Nothing is sweeter that that food you did not cook. You just turn up, take a seat with the speed of a horse, smell that wonderful aroma and salivate like a pig and then start eating like a horse. At the end you leave without clearing the table or washing the dishes. I guess that is why restaurants were invented. The problem is when someone else’s personal home is treated like a restaurant especially when they are great cooks.
Some visitors time their visits to perfection causing the sages of old to invent that greeting that is usually accompanied with a hypocritical smile, ‘you meet me well my brother, wash hand’.
It is only well for the visitor for the plate owner had planned to eat in peace listening to Celestine Ukwu and reserving that roast fish for the end of the meal. Now the fish has to be offered up as sacrifice on the altar of hospitality. He prays a bone chokes the visitor as he smiles and passes 60% of his fish to him.
When thou sittest to eat with a ruler, consider diligently what is before thee:
And put a knife to thy throat, if thou be a man given to appetite.
Be not desirous of his dainties: for they are deceitful meat.
There is no better plate than the one in front of man. That is the meal to be grateful for. Imagine those who were envious of the affluent families living large in Manhattan in 1903. These rich folk had a cook called Mary Mallon otherwise known as Typhoid Mary. She cooked well but added Typhoid causing germs to each plate for she carried the germs in her body. Many took ill and three died during the course of her career.
Awoof dey run purge (Other people’s delicacies are liable to provoke gastrointestinal maladies).

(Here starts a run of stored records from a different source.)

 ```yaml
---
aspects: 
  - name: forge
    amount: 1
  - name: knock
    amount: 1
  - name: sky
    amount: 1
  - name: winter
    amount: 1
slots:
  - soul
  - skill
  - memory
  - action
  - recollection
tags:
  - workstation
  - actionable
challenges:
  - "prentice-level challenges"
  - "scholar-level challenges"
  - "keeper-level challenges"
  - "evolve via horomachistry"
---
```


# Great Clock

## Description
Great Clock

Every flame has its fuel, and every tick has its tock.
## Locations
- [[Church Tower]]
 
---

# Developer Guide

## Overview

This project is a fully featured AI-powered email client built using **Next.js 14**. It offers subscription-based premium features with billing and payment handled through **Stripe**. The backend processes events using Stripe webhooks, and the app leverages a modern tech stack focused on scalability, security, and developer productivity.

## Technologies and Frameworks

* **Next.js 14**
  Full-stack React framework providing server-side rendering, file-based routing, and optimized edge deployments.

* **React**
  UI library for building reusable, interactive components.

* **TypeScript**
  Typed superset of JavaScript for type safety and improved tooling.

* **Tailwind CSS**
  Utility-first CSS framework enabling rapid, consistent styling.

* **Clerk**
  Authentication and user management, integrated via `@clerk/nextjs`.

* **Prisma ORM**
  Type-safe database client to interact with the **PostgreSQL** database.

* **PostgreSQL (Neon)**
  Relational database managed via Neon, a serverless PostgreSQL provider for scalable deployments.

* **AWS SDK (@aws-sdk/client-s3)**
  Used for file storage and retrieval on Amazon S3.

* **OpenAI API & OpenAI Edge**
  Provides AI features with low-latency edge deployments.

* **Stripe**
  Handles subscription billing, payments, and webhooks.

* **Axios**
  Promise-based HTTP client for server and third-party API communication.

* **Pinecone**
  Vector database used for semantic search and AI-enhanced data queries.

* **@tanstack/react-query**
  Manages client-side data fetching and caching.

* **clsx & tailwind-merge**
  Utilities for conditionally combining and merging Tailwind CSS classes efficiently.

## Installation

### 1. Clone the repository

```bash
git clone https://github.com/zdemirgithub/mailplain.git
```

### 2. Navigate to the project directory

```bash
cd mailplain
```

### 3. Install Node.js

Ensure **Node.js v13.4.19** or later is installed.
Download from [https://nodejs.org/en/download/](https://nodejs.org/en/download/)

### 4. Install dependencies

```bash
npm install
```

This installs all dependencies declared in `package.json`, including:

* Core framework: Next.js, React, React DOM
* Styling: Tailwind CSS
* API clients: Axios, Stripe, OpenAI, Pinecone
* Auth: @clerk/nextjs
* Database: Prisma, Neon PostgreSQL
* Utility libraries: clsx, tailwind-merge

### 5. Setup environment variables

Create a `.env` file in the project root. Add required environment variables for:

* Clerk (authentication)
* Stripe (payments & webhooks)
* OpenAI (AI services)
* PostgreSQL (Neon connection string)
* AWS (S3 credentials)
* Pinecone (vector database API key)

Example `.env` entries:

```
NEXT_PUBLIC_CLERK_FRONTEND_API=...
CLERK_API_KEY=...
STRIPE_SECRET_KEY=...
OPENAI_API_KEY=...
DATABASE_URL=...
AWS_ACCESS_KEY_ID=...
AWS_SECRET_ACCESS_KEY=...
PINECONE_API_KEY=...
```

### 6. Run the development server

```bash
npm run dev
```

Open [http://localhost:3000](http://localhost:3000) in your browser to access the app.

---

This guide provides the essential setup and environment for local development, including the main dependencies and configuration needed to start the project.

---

When it came to big hype about food, none could rival the Titanic. Those with great talents in lusting for food they could never afford had in the description of the Titanic’s culinary arrangements a real life fantasy. First class passengers were practically in heaven and they had the best utensils and wines. Over thirty chefs worked hard to produce the best food on a floating vessel since Noah fed his animals in the Ark.
This floating wonder left Southampton on the tenth of April 1912 amidst fanfare but in the end all the plate envy turned out to be a vanity.
Luther Vandross put it so well when he sang about love and it works well with food: If you can’t be with the one you love, love the one you are with.